優しい洋平の表情に明日香は顔を赤くして手で覆う。



「いや…今ので目が覚めました…///」

「?」

「そーいや花道は?」

「あいつは寝坊か?」

「多分花道の事だからバスケット部が来るまで
体育館使わせないつもりだと思う。」

「ほんとスゲーなあいつは(汗)」

「でもこれで花道がバスケット部に入部出来るな。
明日香のおかげで。

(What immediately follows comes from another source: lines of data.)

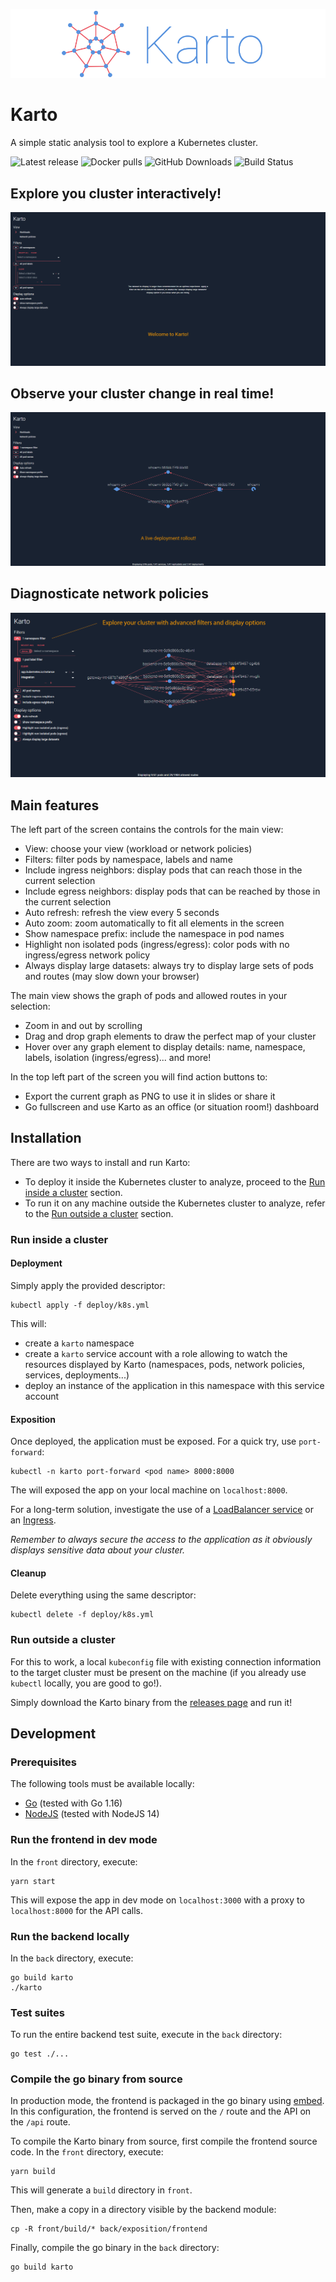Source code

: ![demo](docs/assets/karto-logo.png)

# Karto

A simple static analysis tool to explore a Kubernetes cluster.

![Latest release](https://img.shields.io/github/release/Zenika/karto.svg?style=flat-square&color=%235893DF)
![Docker pulls](https://img.shields.io/docker/pulls/zenikalabs/karto?style=flat-square&color=%235893DF)
![GitHub Downloads](https://img.shields.io/github/downloads/Zenika/karto/total?label=github%20downloads&style=flat-square&color=%235893DF)
![Build Status](https://img.shields.io/circleci/build/github/Zenika/karto?style=flat-square&color=%235893DF)

## Explore you cluster interactively!

![deployment-demo](docs/assets/exploring-demo.gif)

## Observe your cluster change in real time!

![deployment-demo](docs/assets/deployment-demo.gif)

## Diagnosticate network policies

![network-policy-demo](docs/assets/network-policy-demo.gif)

## Main features

The left part of the screen contains the controls for the main view:
- View: choose your view (workload or network policies)
- Filters: filter pods by namespace, labels and name
- Include ingress neighbors: display pods that can reach those in the current selection 
- Include egress neighbors: display pods that can be reached by those in the current selection
- Auto refresh: refresh the view every 5 seconds
- Auto zoom: zoom automatically to fit all elements in the screen
- Show namespace prefix: include the namespace in pod names
- Highlight non isolated pods (ingress/egress): color pods with no ingress/egress network policy
- Always display large datasets: always try to display large sets of pods and routes (may slow down your browser)

The main view shows the graph of pods and allowed routes in your selection:
- Zoom in and out by scrolling
- Drag and drop graph elements to draw the perfect map of your cluster
- Hover over any graph element to display details: name, namespace, labels, isolation (ingress/egress)... and more!

In the top left part of the screen you will find action buttons to:
- Export the current graph as PNG to use it in slides or share it 
- Go fullscreen and use Karto as an office (or situation room!) dashboard

## Installation

There are two ways to install and run Karto:
- To deploy it inside the Kubernetes cluster to analyze, proceed to the 
[Run inside a cluster](#run-inside-a-cluster) section.
- To run it on any machine outside the Kubernetes cluster to analyze, refer to the 
[Run outside a cluster](#run-outside-a-cluster) section.

### Run inside a cluster

#### Deployment

Simply apply the provided descriptor:
```shell script
kubectl apply -f deploy/k8s.yml
```
This will:
- create a `karto` namespace
- create a `karto` service account with a role allowing to watch the resources displayed by Karto (namespaces, pods, 
  network policies, services, deployments...)
- deploy an instance of the application in this namespace with this service account

#### Exposition

Once deployed, the application must be exposed. For a quick try, use `port-forward`:
```shell script
kubectl -n karto port-forward <pod name> 8000:8000
```
The will exposed the app on your local machine on `localhost:8000`.

For a long-term solution, investigate the use of a [LoadBalancer service](
https://kubernetes.io/docs/concepts/services-networking/service/#publishing-services-service-types) or an [Ingress](
https://kubernetes.io/docs/concepts/services-networking/ingress/).

*Remember to always secure the access to the application as it obviously displays sensitive data about your cluster.* 

#### Cleanup

Delete everything using the same descriptor:
```shell script
kubectl delete -f deploy/k8s.yml
```

### Run outside a cluster

For this to work, a local `kubeconfig` file with existing connection information to the target cluster must be present
on the machine (if you already use `kubectl` locally, you are good to go!). 

Simply download the Karto binary from the [releases page](https://github.com/Zenika/karto/releases) and run it!

## Development

### Prerequisites

The following tools must be available locally:
- [Go](https://golang.org/doc/install) (tested with Go 1.16)
- [NodeJS](https://nodejs.org/en/download/) (tested with NodeJS 14)

### Run the frontend in dev mode

In the `front` directory, execute:
```shell script
yarn start
```
This will expose the app in dev mode on `localhost:3000` with a proxy to `localhost:8000` for the API calls.

### Run the backend locally

In the `back` directory, execute: 
```shell script
go build karto
./karto
```

### Test suites

To run the entire backend test suite, execute in the `back` directory: 
```shell script
go test ./...
```

### Compile the go binary from source

In production mode, the frontend is packaged in the go binary using [embed](https://golang.org/pkg/embed/). In this
configuration, the frontend is served on the `/` route and the API on the `/api` route.

To compile the Karto binary from source, first compile the frontend source code. In the `front` directory, execute:
```shell script
yarn build
```
This will generate a `build` directory in `front`.

Then, make a copy in a directory visible by the backend module:
```shell script
cp -R front/build/* back/exposition/frontend
```

Finally, compile the go binary in the `back` directory:
```shell script
go build karto
```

」

「そう!アタシのおかげで!」

「「「「ワッハッハッハ!」」」」



明日香が堂々と胸を張って言うと
4人は楽しそうに笑っていた。










そして放課後 明日香は洋平達と一緒に
体育館の下の窓から中を覗くと
新入生が上級生の前にピシッと並んでいて
流川の隣に花道も立っていた。

花道は流川にライバル心を持っていて
ガンつけていると赤木に殴られて
それを明日香含む洋平達が笑っていると
後ろから晴子もやって来て中を覗くと
晴子に気付いた花道は嬉しそうに笑っていた。

その後直ぐに練習は始まるが
花道はストレッチとランニングが終わると
美人マネージャーと端に行き
ドリブルの練習を始めた。



「まずは基礎からってやつか」

「つまんなそーだな」

「こりゃ持たねーな」

「バスケットの基礎はとても大事なのよ」

「俺たちもう行くわ。じゃあな晴子ちゃん。」

「うん。洋平くん達もまた明日。」

ムッ「(また…)」

「明日香ちゃんもまた明日ねっ」

「!、う、うん…」



いきなり名前を呼ばれて明日香は動揺して
まるで花道の様に緊張して返事を返すと
それを見た洋平はトンッと明日香の背中を押した。



「晴子ちゃん。こいつ女友達いなくて緊張しいでさ。
良かったらこれからも仲良くしてやってよ。」

Σ「よ、洋平!?//(汗)」

「良かったなー明日香。」

「女友だち1号目だな。」

「いや…アタシはその…//」

「最初がアタシなんて嬉しいっ!
よろしくね!明日香ちゃん!」

「よ、よろしく…//(汗)」



明日香の手を笑顔で握る晴子に
明日香は照れ臭そうに目を合わせず返事を返した。

そして晴子が大きく手を振る中、
明日香や洋平達も手を振って校門まで向かった。



「ちょっと、洋平 なんでアタシの事押したのよ。
女友達いないってバラしちゃって惨めじゃない!」

「ああでもしないとお前から歩み寄らないだろ?
ほんとに友達俺たちしかいないんだから
良かったじゃねえか。花道も喜ぶだろ。」

「むぅ…//」

「それに晴子ちゃんは花道とも仲良くなれる子だ。
明日香の事も偏見持たず向き合ってくれるだろ。」

「アタシと花道一緒にしてる?(怒)」

「まあ、髪色に関してはだけどな。」

「染めてる奴と地毛一緒にすんな!(怒)」

「わりい(苦笑)」



明日香はプンプン怒って洋平を叩くと
洋平はへらへら笑いながらそれを受け止めた。

そして花道のバスケット道と
明日香の女友達との交流が始まった。